Derivatization of Surfaces via Reaction of Strained Silicon-Carbon Bonds. Characterization by Photoacoustic Spectroscopy

Ferrocene-centered reagents can be bound to the surface of high surface area (400 m²/g) silica by reaction of the silica with alkane solutions of (1,1'-ferrocenediyl)dichlorosilane (Ia), (1,1'-ferrocenediyl)dimethylsilane (lb), or (1,1'-ferrocenediyl)diphenylsilane (Ic). Derivatization is not found when ferrocene itself is used as the derivatization reagent; ferrocene is easily washed from the silica powder by solvents which do not affect the ferrocene centers bound upon reaction of the silica with la-c. As determined by photoacoustic spectroscopy, derivatization with Ia-c results in ring opening of the strained C-Si-C linkage bridging the two cyclopentadienyl rings to yield a simple, monosubstituted ferrocene center attached to the surface. Surface -OH functionality apparently reacts in a manner analogous to homogeneous solution sources of -OH such as MeOH. Reaction of lb with MeOD yields [Fe(ƞ⁵-C⁵H⁴D)(ƞ⁵-C₅H₄Si(OMe)Me₂)]. Optical absorption spectral changes accompanying reaction of Ia-c with solution sources of -OH are consistent with the differences found in the photoacoustic spectra of the pure powders of Ia-c compared to the silica powders derivatized with these reagents.
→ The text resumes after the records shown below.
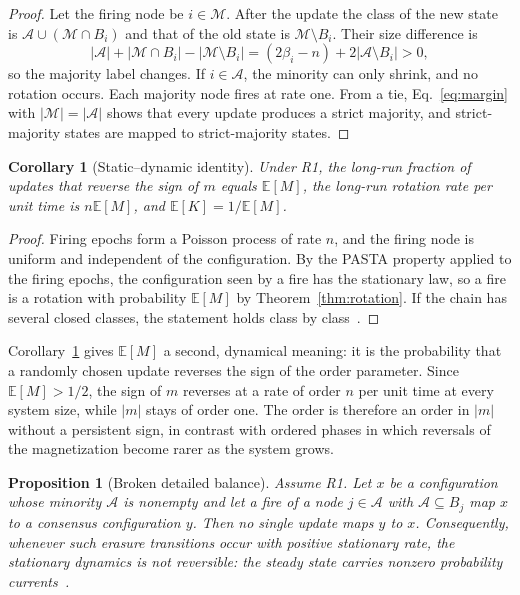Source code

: \documentclass[aps,pre,reprint,superscriptaddress,amsmath,amssymb,longbibliography]{revtex4-2}
\newtheorem{proposition}{Proposition}
\newtheorem{corollary}{Corollary}
\theoremstyle{remark}
\newcommand{\E}{\mathbb{E}}
\begin{document}
\begin{proof}
Let the firing node be $i\in\mathcal M$. After the update the class of
the new state is $\mathcal A\cup(\mathcal M\cap B_i)$ and that of the old
state is $\mathcal M\setminus B_i$. Their size difference is
\begin{equation}
|\mathcal A|+|\mathcal M\cap B_i|-|\mathcal M\setminus B_i|
=(2\beta_i-n)+2|\mathcal A\setminus B_i|>0,
\label{eq:margin}
\end{equation}
so the majority label changes. If $i\in\mathcal A$, the minority can only
shrink, and no rotation occurs. Each majority node fires at rate one.
From a tie, Eq.~\eqref{eq:margin} with $|\mathcal M|=|\mathcal A|$ shows
that every update produces a strict majority, and strict-majority states
are mapped to strict-majority states.
\end{proof}

\begin{corollary}[Static--dynamic identity]
\label{cor:duality}
Under R1, the long-run fraction of updates that reverse the sign of $m$
equals $\E[M]$, the long-run rotation rate per unit time is
$n\E[M]$, and $\E[K]=1/\E[M]$.
\end{corollary}

\begin{proof}
Firing epochs form a Poisson process of rate $n$, and the firing node is
uniform and independent of the configuration. By the PASTA property
applied to the firing epochs, the configuration seen by a fire has the
stationary law, so a fire is a rotation with probability $\E[M]$ by
Theorem~\ref{thm:rotation}. If the chain has several closed classes, the
statement holds class by class~\cite{SM}.
\end{proof}

Corollary~\ref{cor:duality} gives $\E[M]$ a second, dynamical meaning:
it is the probability that a randomly chosen update reverses the sign of
the order parameter. Since $\E[M]>1/2$, the sign of $m$ reverses at a
rate of order $n$ per unit time at every system size, while $|m|$ stays
of order one. The order is therefore an order in $|m|$ without a
persistent sign, in contrast with ordered phases in which reversals of
the magnetization become rarer as the system grows.

\begin{proposition}[Broken detailed balance]
\label{prop:irrev}
Assume R1. Let $x$ be a configuration whose minority $\mathcal A$ is
nonempty and let a fire of a node $j\in\mathcal A$ with
$\mathcal A\subseteq B_j$ map $x$ to a consensus configuration $y$. Then
no single update maps $y$ to $x$. Consequently, whenever such erasure
transitions occur with positive stationary rate, the stationary
dynamics is not reversible: the steady state carries nonzero probability
currents~\cite{Schnakenberg1976}.
\end{proposition}
\end{document}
Reaction of silica powders derivatized with Ia-c with acidic solutions of benzoquinone results in the oxidation of the surface-confined ferrocene centers to ferricenium centers giving photoacoustic spectra nearly the same as that from an authentic sample of a pure ferricenium salt. The surface-confined ferricenium can be used to oxidize N,N,N',N'-tetramethyl-p-phenylenediamine (TMPD) to TMPD⁺. in solution; this reaction allows an estimate of the surface coverage at 10^-11 mol/cm².